Find all lines in the records that include the word "gives", and copy them out.

*DATA LISTING*:
+ + + + + + +

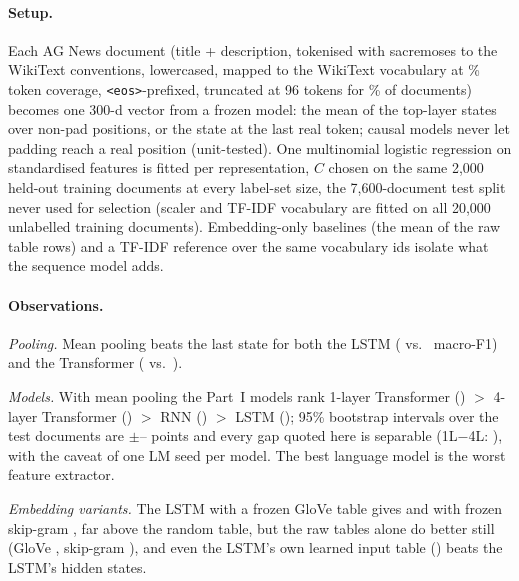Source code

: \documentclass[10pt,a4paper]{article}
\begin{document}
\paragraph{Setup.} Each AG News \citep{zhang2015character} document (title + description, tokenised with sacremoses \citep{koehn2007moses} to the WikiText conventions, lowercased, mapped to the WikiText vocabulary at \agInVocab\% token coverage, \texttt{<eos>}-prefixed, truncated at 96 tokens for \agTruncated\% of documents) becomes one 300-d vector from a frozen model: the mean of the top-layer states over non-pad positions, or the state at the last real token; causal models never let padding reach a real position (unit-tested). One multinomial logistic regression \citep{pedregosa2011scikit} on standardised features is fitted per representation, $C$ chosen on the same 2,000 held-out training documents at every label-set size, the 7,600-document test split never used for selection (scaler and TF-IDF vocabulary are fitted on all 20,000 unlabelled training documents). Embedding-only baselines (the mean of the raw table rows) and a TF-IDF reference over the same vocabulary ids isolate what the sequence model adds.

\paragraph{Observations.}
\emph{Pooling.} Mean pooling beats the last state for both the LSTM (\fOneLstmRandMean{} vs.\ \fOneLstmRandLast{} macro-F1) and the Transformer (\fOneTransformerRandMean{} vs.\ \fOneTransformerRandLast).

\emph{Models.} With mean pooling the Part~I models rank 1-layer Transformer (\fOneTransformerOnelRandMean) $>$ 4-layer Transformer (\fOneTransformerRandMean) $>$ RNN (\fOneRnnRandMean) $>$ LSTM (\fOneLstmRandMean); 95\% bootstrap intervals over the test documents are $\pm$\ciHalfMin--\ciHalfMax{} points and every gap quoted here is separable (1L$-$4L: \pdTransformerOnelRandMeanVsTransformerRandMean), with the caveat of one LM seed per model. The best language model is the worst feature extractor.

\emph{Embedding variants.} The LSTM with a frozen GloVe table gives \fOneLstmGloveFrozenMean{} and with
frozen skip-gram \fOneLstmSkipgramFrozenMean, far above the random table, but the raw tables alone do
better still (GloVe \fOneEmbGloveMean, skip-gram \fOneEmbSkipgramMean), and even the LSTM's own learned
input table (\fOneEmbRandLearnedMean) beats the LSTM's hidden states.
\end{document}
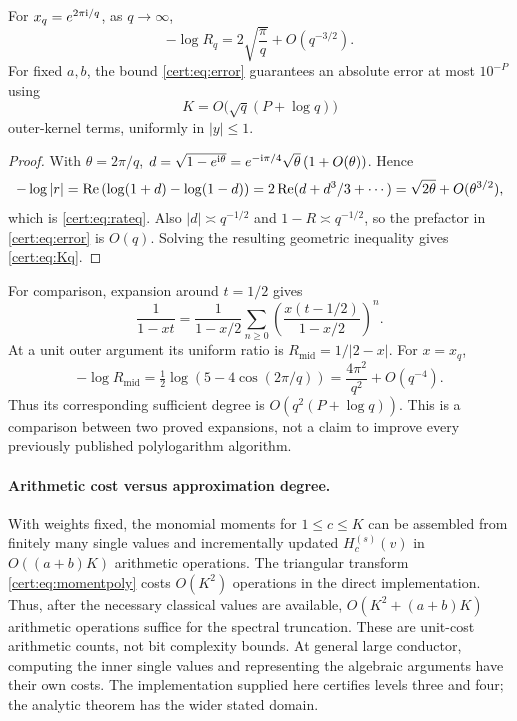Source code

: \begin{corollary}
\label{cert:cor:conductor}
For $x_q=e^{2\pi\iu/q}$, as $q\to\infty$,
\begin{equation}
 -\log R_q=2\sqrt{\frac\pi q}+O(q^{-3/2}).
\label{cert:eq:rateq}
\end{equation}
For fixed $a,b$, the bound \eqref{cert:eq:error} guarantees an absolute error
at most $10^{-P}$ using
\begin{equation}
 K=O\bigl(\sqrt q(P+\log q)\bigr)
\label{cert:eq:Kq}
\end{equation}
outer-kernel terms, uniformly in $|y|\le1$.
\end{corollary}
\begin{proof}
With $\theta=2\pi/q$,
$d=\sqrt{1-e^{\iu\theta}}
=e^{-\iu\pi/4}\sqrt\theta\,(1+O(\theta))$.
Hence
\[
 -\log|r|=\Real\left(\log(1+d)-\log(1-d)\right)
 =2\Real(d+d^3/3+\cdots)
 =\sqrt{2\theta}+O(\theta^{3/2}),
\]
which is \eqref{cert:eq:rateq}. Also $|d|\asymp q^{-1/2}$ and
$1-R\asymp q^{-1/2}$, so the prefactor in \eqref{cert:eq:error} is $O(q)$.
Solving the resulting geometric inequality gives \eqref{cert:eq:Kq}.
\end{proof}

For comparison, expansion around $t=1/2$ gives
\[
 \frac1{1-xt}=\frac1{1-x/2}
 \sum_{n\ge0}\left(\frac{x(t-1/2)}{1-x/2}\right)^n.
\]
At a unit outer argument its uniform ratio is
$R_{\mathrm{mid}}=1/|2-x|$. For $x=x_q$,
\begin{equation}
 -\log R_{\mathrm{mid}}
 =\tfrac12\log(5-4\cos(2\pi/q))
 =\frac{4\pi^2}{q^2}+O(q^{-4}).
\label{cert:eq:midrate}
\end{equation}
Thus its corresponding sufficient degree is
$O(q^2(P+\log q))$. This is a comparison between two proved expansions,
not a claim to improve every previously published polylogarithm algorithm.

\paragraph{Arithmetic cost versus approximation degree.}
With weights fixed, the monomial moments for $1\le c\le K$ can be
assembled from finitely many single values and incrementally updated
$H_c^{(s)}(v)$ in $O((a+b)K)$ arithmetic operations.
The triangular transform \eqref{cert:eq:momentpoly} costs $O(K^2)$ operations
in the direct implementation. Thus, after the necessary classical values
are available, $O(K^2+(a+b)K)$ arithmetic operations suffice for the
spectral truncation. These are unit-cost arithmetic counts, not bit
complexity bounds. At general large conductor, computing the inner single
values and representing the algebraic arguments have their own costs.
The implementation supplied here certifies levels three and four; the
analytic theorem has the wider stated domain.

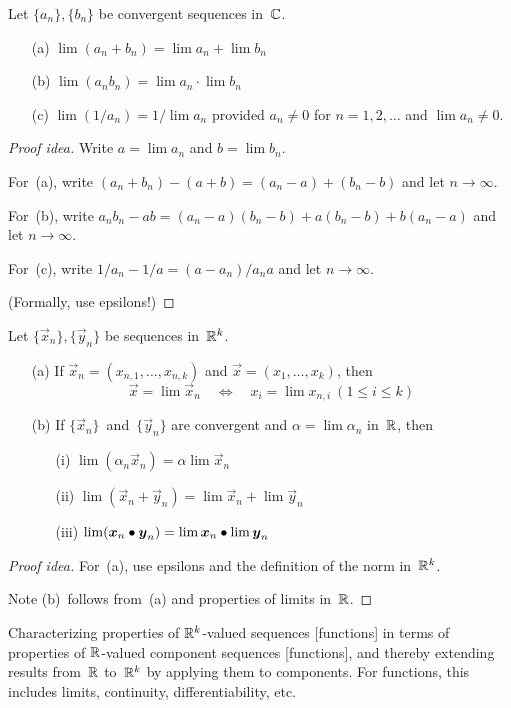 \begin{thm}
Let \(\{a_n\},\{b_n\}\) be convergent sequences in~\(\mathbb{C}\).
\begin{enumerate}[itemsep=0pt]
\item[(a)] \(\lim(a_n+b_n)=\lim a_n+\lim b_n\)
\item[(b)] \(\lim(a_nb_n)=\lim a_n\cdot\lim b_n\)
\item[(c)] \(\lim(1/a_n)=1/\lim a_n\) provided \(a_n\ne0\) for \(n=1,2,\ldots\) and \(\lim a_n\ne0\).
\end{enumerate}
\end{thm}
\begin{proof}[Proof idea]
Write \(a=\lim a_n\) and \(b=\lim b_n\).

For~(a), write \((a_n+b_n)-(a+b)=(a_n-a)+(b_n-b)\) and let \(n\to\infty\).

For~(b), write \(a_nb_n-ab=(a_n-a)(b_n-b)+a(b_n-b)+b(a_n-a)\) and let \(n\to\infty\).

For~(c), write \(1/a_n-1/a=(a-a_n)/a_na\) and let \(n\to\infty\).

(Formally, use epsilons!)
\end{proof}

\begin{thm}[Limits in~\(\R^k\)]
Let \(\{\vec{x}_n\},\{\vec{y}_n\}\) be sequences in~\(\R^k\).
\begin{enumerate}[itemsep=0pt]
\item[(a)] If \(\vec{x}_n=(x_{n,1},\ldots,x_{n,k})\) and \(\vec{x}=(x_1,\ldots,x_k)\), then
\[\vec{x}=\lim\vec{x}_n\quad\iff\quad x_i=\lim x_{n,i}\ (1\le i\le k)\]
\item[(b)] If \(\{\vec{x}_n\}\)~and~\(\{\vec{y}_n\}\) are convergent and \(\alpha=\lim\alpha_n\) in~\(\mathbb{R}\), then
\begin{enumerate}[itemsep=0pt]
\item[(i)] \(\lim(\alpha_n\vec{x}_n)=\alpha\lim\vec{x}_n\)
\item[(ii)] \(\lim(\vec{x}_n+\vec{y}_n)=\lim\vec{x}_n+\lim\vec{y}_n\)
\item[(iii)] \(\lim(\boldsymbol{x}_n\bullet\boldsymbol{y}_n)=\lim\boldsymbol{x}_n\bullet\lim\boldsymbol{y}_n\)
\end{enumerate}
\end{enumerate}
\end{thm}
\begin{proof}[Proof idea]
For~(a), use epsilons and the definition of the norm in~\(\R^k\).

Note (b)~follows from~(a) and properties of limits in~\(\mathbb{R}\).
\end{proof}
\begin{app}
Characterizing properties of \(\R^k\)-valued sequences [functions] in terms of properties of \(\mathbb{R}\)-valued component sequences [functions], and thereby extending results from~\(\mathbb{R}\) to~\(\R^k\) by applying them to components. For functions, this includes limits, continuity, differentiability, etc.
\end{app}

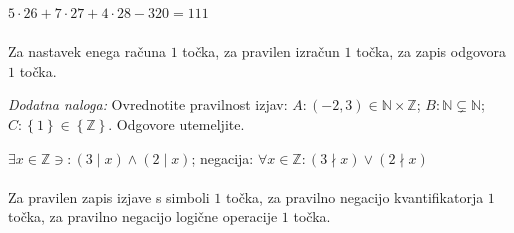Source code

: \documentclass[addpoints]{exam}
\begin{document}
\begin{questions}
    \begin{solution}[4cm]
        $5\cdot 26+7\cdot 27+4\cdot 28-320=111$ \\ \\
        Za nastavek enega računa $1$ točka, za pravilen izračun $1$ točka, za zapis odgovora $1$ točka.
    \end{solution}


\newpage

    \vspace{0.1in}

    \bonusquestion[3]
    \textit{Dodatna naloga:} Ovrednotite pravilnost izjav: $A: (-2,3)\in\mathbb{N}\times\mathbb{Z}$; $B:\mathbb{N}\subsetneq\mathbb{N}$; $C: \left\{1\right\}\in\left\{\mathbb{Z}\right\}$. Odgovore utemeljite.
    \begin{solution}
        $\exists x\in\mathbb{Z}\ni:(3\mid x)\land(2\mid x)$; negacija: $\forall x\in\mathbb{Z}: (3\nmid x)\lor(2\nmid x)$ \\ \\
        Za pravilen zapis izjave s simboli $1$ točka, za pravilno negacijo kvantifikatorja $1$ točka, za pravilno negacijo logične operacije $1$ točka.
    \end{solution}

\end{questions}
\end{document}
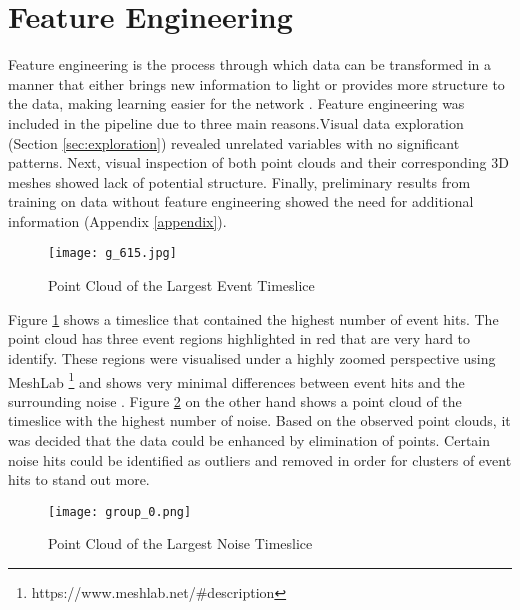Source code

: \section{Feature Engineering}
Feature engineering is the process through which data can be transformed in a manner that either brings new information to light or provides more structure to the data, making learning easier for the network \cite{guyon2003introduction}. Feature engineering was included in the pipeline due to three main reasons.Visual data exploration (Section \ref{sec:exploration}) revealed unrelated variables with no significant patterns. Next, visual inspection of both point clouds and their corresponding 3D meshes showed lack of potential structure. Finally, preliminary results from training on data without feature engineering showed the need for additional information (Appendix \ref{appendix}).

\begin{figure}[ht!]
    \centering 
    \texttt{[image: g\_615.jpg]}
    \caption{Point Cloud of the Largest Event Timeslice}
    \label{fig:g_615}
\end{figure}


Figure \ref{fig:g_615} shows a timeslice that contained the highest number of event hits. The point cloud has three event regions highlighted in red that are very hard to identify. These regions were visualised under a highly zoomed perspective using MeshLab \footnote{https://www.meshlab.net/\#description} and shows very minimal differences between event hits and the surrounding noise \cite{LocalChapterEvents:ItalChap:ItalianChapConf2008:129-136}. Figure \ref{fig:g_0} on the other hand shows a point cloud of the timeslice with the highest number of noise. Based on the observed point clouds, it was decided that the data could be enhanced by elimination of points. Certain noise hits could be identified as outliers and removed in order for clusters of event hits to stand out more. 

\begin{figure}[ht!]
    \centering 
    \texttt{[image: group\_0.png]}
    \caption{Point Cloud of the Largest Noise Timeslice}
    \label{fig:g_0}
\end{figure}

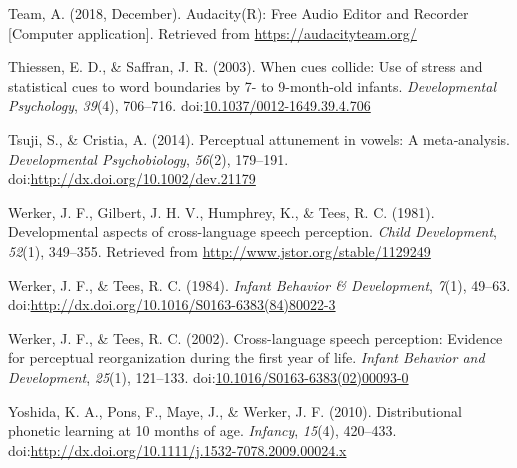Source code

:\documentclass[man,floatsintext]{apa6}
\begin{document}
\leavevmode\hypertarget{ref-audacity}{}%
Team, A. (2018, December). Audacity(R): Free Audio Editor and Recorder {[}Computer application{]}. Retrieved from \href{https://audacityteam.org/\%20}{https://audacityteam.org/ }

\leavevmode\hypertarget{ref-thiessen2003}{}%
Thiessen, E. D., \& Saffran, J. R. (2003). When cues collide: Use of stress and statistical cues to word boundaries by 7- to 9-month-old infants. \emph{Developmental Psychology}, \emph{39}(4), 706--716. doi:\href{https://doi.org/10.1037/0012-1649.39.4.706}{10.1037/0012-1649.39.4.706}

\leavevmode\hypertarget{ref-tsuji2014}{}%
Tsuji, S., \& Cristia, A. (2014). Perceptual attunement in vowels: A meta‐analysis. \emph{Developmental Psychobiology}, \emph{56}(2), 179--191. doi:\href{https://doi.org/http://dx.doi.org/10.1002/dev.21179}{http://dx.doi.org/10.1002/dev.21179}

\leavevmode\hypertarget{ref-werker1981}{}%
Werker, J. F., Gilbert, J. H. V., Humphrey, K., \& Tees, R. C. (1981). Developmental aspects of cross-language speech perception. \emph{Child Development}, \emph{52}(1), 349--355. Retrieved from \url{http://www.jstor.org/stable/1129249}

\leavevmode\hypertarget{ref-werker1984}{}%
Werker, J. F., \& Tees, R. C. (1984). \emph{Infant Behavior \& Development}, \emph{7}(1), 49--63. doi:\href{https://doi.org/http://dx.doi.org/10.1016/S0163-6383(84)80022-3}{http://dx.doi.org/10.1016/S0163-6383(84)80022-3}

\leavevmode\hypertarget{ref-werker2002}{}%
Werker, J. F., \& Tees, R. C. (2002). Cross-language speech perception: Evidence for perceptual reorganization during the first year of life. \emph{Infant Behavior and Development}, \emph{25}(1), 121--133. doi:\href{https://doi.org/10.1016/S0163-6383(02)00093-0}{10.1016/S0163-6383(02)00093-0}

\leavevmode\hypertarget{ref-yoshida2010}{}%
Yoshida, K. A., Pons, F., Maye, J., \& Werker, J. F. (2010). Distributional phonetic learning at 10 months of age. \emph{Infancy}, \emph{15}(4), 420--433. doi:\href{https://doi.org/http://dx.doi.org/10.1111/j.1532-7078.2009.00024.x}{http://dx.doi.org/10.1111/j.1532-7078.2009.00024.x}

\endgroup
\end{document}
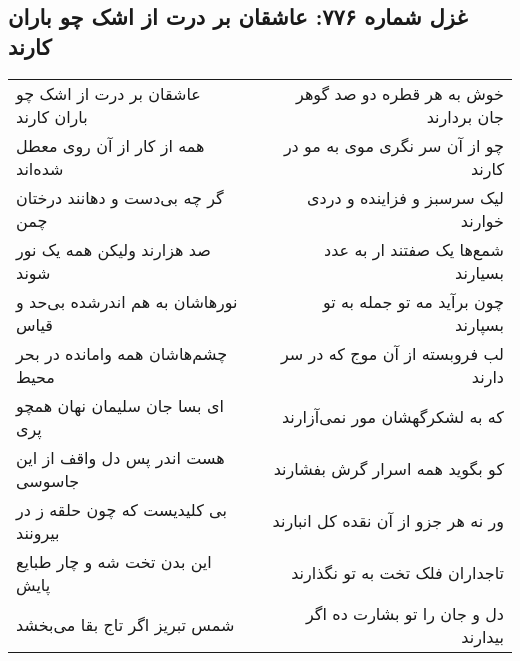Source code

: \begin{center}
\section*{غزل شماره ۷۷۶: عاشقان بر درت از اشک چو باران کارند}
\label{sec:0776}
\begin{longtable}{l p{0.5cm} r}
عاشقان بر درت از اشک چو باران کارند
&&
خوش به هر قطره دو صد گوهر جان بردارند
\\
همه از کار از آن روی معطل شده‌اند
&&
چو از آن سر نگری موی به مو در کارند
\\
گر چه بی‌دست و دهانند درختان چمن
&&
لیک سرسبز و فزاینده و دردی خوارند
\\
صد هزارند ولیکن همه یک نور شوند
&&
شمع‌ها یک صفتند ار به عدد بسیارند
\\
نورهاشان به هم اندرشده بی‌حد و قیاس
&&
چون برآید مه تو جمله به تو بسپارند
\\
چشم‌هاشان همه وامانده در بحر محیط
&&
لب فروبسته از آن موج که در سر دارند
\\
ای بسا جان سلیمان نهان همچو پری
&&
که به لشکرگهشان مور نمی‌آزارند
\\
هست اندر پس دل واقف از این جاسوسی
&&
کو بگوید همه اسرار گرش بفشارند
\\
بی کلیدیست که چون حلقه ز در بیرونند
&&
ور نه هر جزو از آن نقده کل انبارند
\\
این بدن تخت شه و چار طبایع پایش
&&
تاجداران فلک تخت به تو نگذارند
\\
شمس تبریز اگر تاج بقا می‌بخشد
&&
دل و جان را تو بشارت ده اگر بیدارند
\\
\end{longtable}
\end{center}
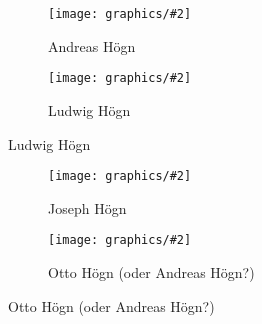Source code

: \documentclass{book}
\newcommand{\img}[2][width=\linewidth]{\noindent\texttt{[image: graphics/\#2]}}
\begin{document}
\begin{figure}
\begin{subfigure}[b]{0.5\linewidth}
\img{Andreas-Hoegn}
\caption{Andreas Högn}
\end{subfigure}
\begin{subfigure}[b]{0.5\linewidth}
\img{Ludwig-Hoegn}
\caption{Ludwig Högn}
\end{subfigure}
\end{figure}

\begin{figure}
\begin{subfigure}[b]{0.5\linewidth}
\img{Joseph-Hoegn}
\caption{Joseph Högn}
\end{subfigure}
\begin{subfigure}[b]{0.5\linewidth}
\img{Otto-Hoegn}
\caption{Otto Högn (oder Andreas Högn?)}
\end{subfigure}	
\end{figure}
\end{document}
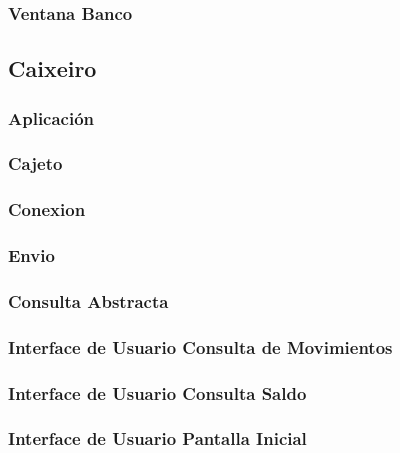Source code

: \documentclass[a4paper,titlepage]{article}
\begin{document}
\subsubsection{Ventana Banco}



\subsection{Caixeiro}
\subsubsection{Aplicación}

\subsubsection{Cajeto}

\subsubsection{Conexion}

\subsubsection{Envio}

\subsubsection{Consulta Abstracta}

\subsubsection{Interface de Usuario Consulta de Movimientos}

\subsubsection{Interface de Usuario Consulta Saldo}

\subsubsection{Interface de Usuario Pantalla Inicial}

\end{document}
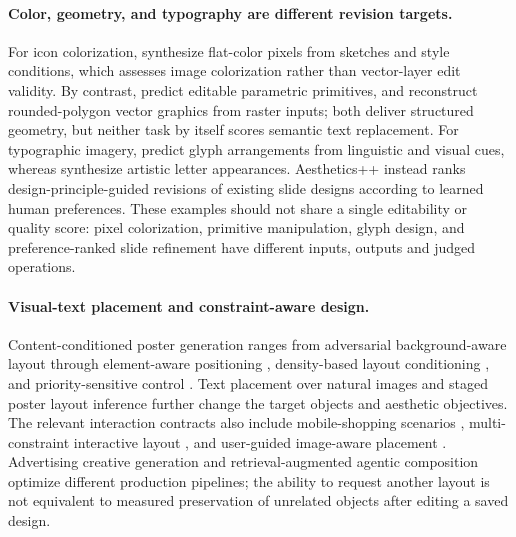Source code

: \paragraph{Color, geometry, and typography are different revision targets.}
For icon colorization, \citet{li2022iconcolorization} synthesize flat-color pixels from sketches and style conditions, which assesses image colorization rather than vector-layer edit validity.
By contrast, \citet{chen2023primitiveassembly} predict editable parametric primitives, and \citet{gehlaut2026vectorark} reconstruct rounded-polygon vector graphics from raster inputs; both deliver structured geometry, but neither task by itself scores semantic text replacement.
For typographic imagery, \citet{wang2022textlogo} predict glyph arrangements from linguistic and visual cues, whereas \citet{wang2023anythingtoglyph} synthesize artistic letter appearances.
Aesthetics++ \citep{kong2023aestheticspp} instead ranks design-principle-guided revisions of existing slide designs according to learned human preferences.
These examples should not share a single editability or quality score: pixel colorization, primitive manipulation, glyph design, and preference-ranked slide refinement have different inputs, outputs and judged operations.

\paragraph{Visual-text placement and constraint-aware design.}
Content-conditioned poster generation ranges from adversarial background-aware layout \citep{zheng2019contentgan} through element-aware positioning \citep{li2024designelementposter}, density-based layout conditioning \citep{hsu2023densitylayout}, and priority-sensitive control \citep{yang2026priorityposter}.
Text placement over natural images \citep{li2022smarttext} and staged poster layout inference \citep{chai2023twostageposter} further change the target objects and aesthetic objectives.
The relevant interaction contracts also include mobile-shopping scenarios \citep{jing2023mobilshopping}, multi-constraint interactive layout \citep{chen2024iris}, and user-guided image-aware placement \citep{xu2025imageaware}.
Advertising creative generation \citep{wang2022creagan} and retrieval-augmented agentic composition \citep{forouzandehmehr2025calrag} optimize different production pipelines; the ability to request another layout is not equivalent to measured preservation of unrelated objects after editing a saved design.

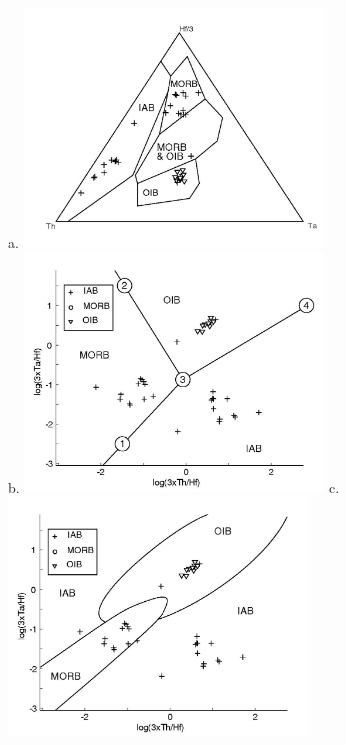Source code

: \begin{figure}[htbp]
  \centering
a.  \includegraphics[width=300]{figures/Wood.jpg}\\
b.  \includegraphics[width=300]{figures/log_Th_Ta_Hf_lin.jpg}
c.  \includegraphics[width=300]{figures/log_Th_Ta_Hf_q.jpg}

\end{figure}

+ + + + + + +

*EXERCISE ANSWER*:
\emph{Embedding variants.} The LSTM with a frozen GloVe table gives \fOneLstmGloveFrozenMean{} and with
Solving the resulting geometric inequality gives \eqref{cert:eq:Kq}.
For comparison, expansion around $t=1/2$ gives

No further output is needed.